Look through the records below for the line holding "- [ ] Status page live". Write it out exactly, with each following line through the line holding "- **Hosting**: Vercel".
─── Exercise materials
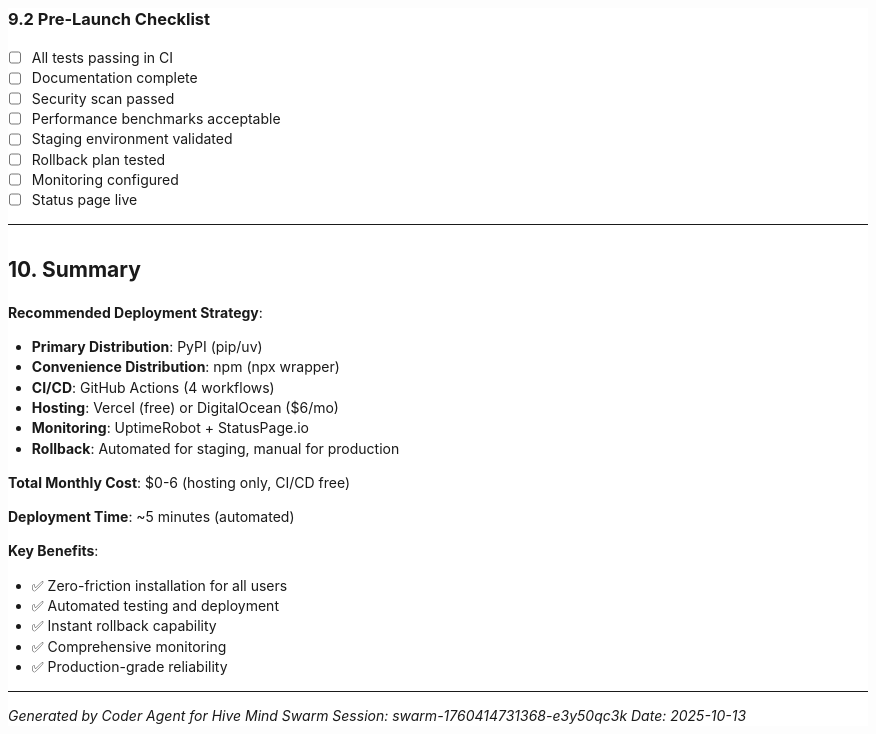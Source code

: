 ### 9.2 Pre-Launch Checklist

- [ ] All tests passing in CI
- [ ] Documentation complete
- [ ] Security scan passed
- [ ] Performance benchmarks acceptable
- [ ] Staging environment validated
- [ ] Rollback plan tested
- [ ] Monitoring configured
- [ ] Status page live

---

## 10. Summary

**Recommended Deployment Strategy**:
- **Primary Distribution**: PyPI (pip/uv)
- **Convenience Distribution**: npm (npx wrapper)
- **CI/CD**: GitHub Actions (4 workflows)
- **Hosting**: Vercel (free) or DigitalOcean ($6/mo)
- **Monitoring**: UptimeRobot + StatusPage.io
- **Rollback**: Automated for staging, manual for production

**Total Monthly Cost**: $0-6 (hosting only, CI/CD free)

**Deployment Time**: ~5 minutes (automated)

**Key Benefits**:
- ✅ Zero-friction installation for all users
- ✅ Automated testing and deployment
- ✅ Instant rollback capability
- ✅ Comprehensive monitoring
- ✅ Production-grade reliability

---

*Generated by Coder Agent for Hive Mind Swarm*
*Session: swarm-1760414731368-e3y50qc3k*
*Date: 2025-10-13*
──────
Result of this task:
- [ ] Status page live

---

## 10. Summary

**Recommended Deployment Strategy**:
- **Primary Distribution**: PyPI (pip/uv)
- **Convenience Distribution**: npm (npx wrapper)
- **CI/CD**: GitHub Actions (4 workflows)
- **Hosting**: Vercel (free) or DigitalOcean ($6/mo)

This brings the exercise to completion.